QUESTION: I’m the wife of a dentist who’s in practice with his brother. I hear from patients and staff who complain about the brother. He performs incompetent work. Patients often have to come back to have work redone. I once heard one patient, who is a local radio personality, talk about the horrible experience he had as he sat in his dentist’s chair for six hours! (He did not give names on the air.) I cannot sit back and watch this man cause people pain. He’s never done work on me so I cannot say this has happened to me personally. But I see all that’s going on. What can I do to stop the incompetence?
ANSWER FROM DR. LISA KNOWLES, Intentional Dental:
It really matters what your husband has to say about this situation. He should be able to provide a perspective on his brother's dental work. Is your husband willing to find another office and go his separate way, or does he want to stay with his brother despite potentially poor dentistry coming out of the combined office? Is he willing to address this concern with his brother?
To make this situation work for the long term, some facts and data would be helpful when talking to the "incompetent" dentist. How many do-overs are coming back to the office compared to your husband's? How many patients transfer to your husband or another practice after seeing the dentist in question? How does the staff feel about the situation, and can they give specific incidences where this incompetence affected their livelihood and success of the practice?

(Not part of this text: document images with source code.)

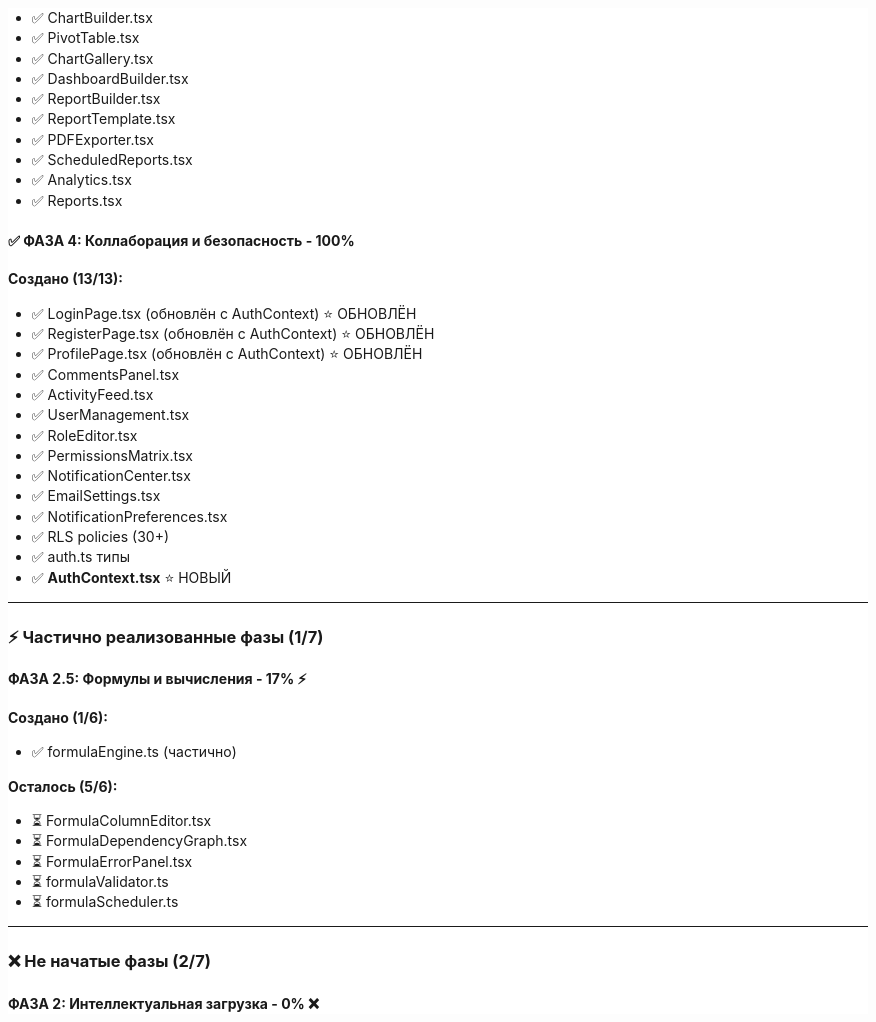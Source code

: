 - ✅ ChartBuilder.tsx
- ✅ PivotTable.tsx
- ✅ ChartGallery.tsx
- ✅ DashboardBuilder.tsx
- ✅ ReportBuilder.tsx
- ✅ ReportTemplate.tsx
- ✅ PDFExporter.tsx
- ✅ ScheduledReports.tsx
- ✅ Analytics.tsx
- ✅ Reports.tsx

#### ✅ ФАЗА 4: Коллаборация и безопасность - **100%**

**Создано (13/13):**

- ✅ LoginPage.tsx (обновлён с AuthContext) ⭐ ОБНОВЛЁН
- ✅ RegisterPage.tsx (обновлён с AuthContext) ⭐ ОБНОВЛЁН
- ✅ ProfilePage.tsx (обновлён с AuthContext) ⭐ ОБНОВЛЁН
- ✅ CommentsPanel.tsx
- ✅ ActivityFeed.tsx
- ✅ UserManagement.tsx
- ✅ RoleEditor.tsx
- ✅ PermissionsMatrix.tsx
- ✅ NotificationCenter.tsx
- ✅ EmailSettings.tsx
- ✅ NotificationPreferences.tsx
- ✅ RLS policies (30+)
- ✅ auth.ts типы
- ✅ **AuthContext.tsx** ⭐ НОВЫЙ

---

### ⚡ Частично реализованные фазы (1/7)

#### ФАЗА 2.5: Формулы и вычисления - **17%** ⚡

**Создано (1/6):**

- ✅ formulaEngine.ts (частично)

**Осталось (5/6):**

- ⏳ FormulaColumnEditor.tsx
- ⏳ FormulaDependencyGraph.tsx
- ⏳ FormulaErrorPanel.tsx
- ⏳ formulaValidator.ts
- ⏳ formulaScheduler.ts

---

### ❌ Не начатые фазы (2/7)

#### ФАЗА 2: Интеллектуальная загрузка - **0%** ❌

The reputation of the practice must be taken into consideration. This is a hard discussion to have with someone. Most dentists do not want to recognize their own flaws, and even if they do, they often don’t know who to ask for help. This seems self-serving, but a consultant may be able to facilitate that process and discussion if you’re not comfortable addressing the problems, either alone or in collaboration with your husband.

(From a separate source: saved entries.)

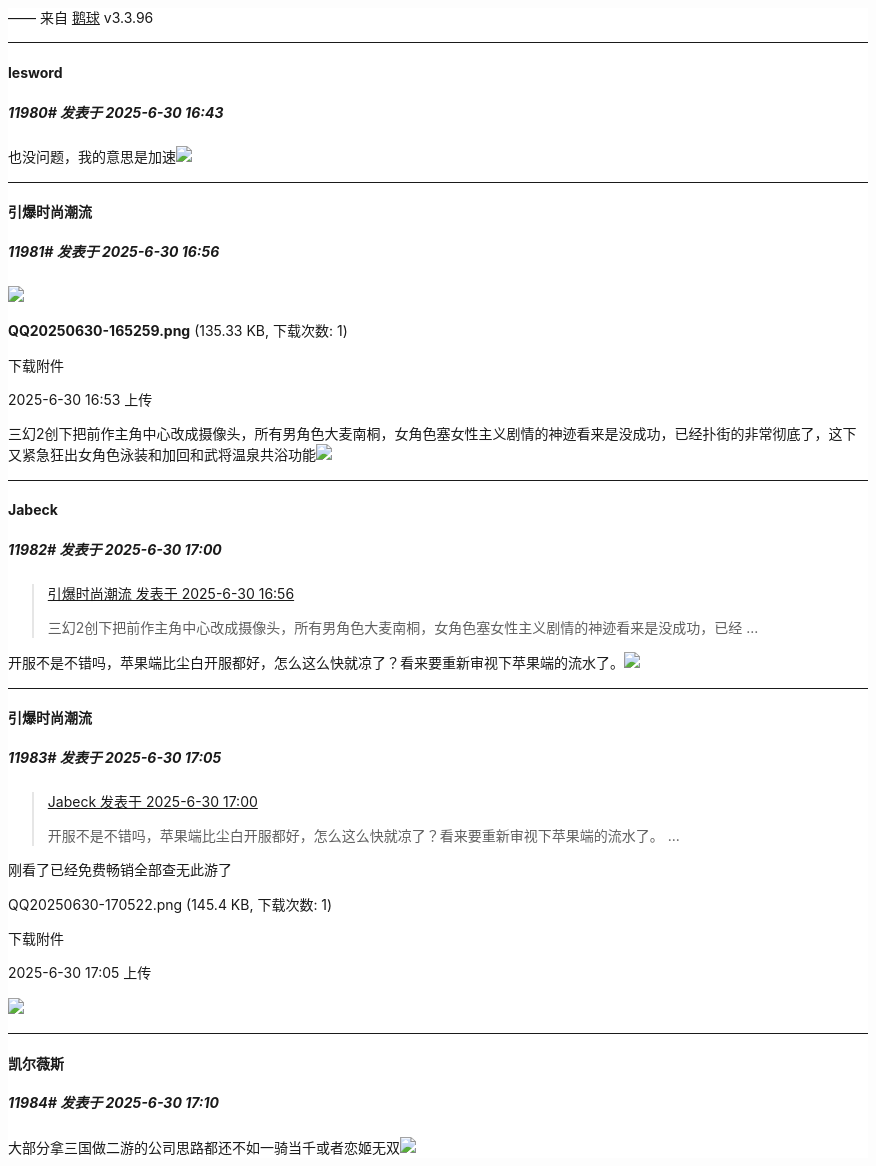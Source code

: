 —— 来自 [鹅球](https://www.pgyer.com/GcUxKd4w) v3.3.96

*****

####  lesword  
##### 11980#       发表于 2025-6-30 16:43

也没问题，我的意思是加速<img src="https://static.stage1st.com/image/smiley/face2017/037.png" referrerpolicy="no-referrer">

*****

####  引爆时尚潮流  
##### 11981#       发表于 2025-6-30 16:56

<img src="https://img.stage1st.com/forum/202506/30/165311qt607ttdtypwwtf6.png" referrerpolicy="no-referrer">

<strong>QQ20250630-165259.png</strong> (135.33 KB, 下载次数: 1)

下载附件

2025-6-30 16:53 上传

三幻2创下把前作主角中心改成摄像头，所有男角色大麦南桐，女角色塞女性主义剧情的神迹看来是没成功，已经扑街的非常彻底了，这下又紧急狂出女角色泳装和加回和武将温泉共浴功能<img src="https://static.stage1st.com/image/smiley/face2017/067.png" referrerpolicy="no-referrer">

*****

####  Jabeck  
##### 11982#       发表于 2025-6-30 17:00

<blockquote><a href="httphttps://stage1st.com/2b/forum.php?mod=redirect&amp;goto=findpost&amp;pid=68023946&amp;ptid=2200312" target="_blank">引爆时尚潮流 发表于 2025-6-30 16:56</a>

三幻2创下把前作主角中心改成摄像头，所有男角色大麦南桐，女角色塞女性主义剧情的神迹看来是没成功，已经 ...</blockquote>
开服不是不错吗，苹果端比尘白开服都好，怎么这么快就凉了？看来要重新审视下苹果端的流水了。<img src="https://static.stage1st.com/image/smiley/face2017/035.png" referrerpolicy="no-referrer">

*****

####  引爆时尚潮流  
##### 11983#       发表于 2025-6-30 17:05

<blockquote><a href="httphttps://stage1st.com/2b/forum.php?mod=redirect&amp;goto=findpost&amp;pid=68023974&amp;ptid=2200312" target="_blank">Jabeck 发表于 2025-6-30 17:00</a>

开服不是不错吗，苹果端比尘白开服都好，怎么这么快就凉了？看来要重新审视下苹果端的流水了。 ...</blockquote>
刚看了已经免费畅销全部查无此游了

QQ20250630-170522.png
(145.4 KB, 下载次数: 1)

下载附件

2025-6-30 17:05 上传

<img src="https://img.stage1st.com/forum/202506/30/170533hvy8j3u0zky474hs.png" referrerpolicy="no-referrer">

*****

####  凯尔薇斯  
##### 11984#       发表于 2025-6-30 17:10

大部分拿三国做二游的公司思路都还不如一骑当千或者恋姬无双<img src="https://static.stage1st.com/image/smiley/face2017/037.png" referrerpolicy="no-referrer">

As a dentist and consultant, I offer feedback when there’s a clinical concern as well as a practice management concern. If you decide to talk with a consultant, look for one with clinical knowhow to help your practice in multiple ways. If you do things on your own, be as gentle as possible and test the water with a meeting between you, your husband, and your brother-in-law. If there is ample evidence to support your concerns and the dentist remains in denial, there is always the consultant route.
There is no easy solution to your concerns. But much growth could occur in the practice if communication remains open.

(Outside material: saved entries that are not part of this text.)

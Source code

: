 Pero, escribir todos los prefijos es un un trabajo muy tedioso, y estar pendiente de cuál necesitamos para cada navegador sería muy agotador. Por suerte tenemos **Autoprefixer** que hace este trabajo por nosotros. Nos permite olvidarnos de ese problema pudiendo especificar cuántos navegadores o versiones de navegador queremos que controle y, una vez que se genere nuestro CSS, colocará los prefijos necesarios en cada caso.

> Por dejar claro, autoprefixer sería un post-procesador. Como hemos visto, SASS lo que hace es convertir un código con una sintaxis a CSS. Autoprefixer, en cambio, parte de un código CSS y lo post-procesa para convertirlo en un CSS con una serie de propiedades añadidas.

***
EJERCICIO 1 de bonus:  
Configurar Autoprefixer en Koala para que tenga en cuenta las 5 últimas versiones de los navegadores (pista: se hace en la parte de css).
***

ANSWER FROM AMY SMITH,Amy Smith Consulting, LLC:
My advice to you depends to a certain extent on what your position is with the practice. Are you employed in any sort of managerial capacity such as office manager? If so, I would start by talking to your brother-in-law in private and voicing your concerns, giving him examples of patients who have complained, etc. Attempt to get to the bottom of his sub-par work with questions like:
• Have you lost your passion for the kind of dentistry you’re doing?
• Do you feel more CE or hands-on training would help?
• Is there something going on we don’t know about that’s contributing to the problem?
The other issue, of course, is your husband’s relationship with his brother. Does he know what’s going on and he’s simply trying to avoid conflict by not addressing it? Is he doing the re-work when patients come back in? Are there hard feelings between the brothers that are not being addressed? How is their financial agreement structured, and does this have anything to do with it?
There are so many unknown variables here it is hard to give you a firm answer, but if there is tension of any kind between the three of you, consider hiring a dental consultant to help you address these issues. If unresolved, this could directly impact not only the profitability and reputation of your practice, but any future sale value as well. And, of course, if the dental work is as bad as you believe it is, the practice is vulnerable to potential lawsuits.
I wish you good luck in dealing with this difficult situation, and urge you — whatever you do, do something to move this issue into the light so it can be discussed and hopefully resolved in a manner that allows everyone to move forward with confidence and support.